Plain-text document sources

--------------------------------------------------

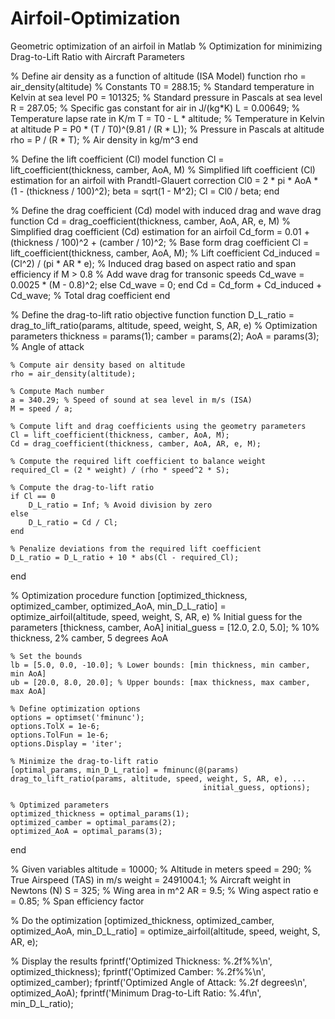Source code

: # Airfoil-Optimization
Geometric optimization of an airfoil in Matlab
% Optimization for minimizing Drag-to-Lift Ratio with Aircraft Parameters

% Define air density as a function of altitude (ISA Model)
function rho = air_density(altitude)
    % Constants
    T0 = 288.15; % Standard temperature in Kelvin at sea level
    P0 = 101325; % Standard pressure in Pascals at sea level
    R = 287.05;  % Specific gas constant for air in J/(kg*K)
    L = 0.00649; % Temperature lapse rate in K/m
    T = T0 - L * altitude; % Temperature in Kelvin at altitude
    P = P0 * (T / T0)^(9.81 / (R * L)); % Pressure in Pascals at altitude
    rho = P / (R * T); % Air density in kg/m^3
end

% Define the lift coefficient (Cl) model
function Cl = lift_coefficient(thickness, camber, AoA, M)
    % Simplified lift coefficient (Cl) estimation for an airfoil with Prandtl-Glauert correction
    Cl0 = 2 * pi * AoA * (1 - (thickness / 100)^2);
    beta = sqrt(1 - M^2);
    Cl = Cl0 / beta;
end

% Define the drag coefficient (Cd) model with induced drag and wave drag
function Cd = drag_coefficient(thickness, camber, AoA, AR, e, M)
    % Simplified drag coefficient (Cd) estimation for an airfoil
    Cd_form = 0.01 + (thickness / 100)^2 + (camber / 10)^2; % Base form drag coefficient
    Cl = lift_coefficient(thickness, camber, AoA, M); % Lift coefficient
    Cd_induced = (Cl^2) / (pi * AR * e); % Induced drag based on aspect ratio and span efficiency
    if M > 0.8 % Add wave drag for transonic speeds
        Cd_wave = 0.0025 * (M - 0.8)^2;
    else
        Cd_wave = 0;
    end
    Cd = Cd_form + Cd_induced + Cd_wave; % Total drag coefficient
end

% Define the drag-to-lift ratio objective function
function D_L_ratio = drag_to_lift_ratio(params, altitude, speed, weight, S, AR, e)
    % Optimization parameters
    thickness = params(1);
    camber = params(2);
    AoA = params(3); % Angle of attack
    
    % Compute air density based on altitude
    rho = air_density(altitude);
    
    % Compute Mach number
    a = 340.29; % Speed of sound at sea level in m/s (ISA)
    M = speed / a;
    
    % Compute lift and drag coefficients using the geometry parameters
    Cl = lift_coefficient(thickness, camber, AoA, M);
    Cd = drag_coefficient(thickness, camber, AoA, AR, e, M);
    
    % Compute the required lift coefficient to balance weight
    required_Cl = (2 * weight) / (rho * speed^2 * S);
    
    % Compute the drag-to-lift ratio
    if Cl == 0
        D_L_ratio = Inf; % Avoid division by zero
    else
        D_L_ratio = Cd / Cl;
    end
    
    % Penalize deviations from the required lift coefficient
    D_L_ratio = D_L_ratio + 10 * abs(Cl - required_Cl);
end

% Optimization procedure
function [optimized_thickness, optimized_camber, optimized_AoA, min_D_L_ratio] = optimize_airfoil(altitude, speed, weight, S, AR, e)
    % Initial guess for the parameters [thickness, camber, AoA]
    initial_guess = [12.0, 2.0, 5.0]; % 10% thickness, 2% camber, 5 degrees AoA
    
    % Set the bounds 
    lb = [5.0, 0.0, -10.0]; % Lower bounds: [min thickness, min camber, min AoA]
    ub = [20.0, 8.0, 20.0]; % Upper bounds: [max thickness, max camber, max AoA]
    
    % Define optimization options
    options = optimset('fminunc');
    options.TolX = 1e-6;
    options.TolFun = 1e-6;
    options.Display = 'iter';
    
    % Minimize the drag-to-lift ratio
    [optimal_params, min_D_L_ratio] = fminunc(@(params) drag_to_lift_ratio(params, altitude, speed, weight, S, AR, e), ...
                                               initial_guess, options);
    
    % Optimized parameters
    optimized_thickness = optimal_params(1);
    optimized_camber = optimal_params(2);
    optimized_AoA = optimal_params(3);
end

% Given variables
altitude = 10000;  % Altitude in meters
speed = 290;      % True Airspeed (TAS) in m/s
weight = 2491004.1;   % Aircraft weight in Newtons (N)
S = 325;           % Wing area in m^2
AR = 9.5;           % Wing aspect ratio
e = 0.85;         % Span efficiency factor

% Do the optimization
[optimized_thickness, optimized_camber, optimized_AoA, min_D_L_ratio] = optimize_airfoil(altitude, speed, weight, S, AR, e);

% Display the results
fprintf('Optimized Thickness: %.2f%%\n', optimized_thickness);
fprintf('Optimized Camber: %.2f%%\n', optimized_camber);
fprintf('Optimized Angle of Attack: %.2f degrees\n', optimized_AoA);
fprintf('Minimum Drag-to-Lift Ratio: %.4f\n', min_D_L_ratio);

--------------------------------------------------

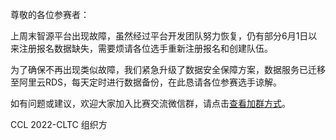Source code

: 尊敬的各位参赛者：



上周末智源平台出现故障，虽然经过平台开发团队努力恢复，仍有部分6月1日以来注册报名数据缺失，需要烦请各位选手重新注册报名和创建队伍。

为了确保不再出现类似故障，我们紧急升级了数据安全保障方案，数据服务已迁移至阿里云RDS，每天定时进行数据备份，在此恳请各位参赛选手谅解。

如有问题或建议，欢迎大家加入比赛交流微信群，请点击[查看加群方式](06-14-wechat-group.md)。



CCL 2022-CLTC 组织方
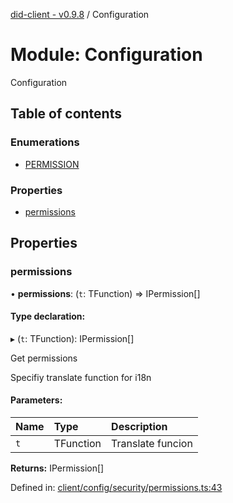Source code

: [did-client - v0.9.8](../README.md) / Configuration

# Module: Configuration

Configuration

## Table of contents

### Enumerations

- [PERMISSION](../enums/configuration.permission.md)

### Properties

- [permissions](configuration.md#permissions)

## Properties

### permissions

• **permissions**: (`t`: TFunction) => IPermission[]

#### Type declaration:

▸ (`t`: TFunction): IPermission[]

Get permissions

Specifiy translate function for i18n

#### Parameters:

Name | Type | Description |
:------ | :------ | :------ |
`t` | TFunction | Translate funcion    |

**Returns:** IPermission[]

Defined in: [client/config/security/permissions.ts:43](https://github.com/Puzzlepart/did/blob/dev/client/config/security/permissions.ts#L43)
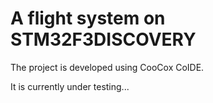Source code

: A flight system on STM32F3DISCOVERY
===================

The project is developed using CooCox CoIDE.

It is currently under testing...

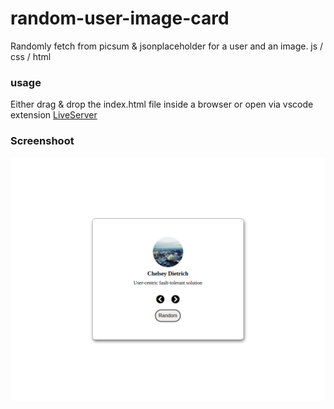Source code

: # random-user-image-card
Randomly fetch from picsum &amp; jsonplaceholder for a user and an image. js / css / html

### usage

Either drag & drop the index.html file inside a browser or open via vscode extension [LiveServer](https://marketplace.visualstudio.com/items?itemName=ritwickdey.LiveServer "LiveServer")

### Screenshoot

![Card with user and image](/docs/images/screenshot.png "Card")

--------------------------------------------------

WORK INSTRUCTION: Go through the data above and return each line containing the string "Type".

RESULT OF THIS EXERCISE:
#### Type declaration:
Name | Type | Description |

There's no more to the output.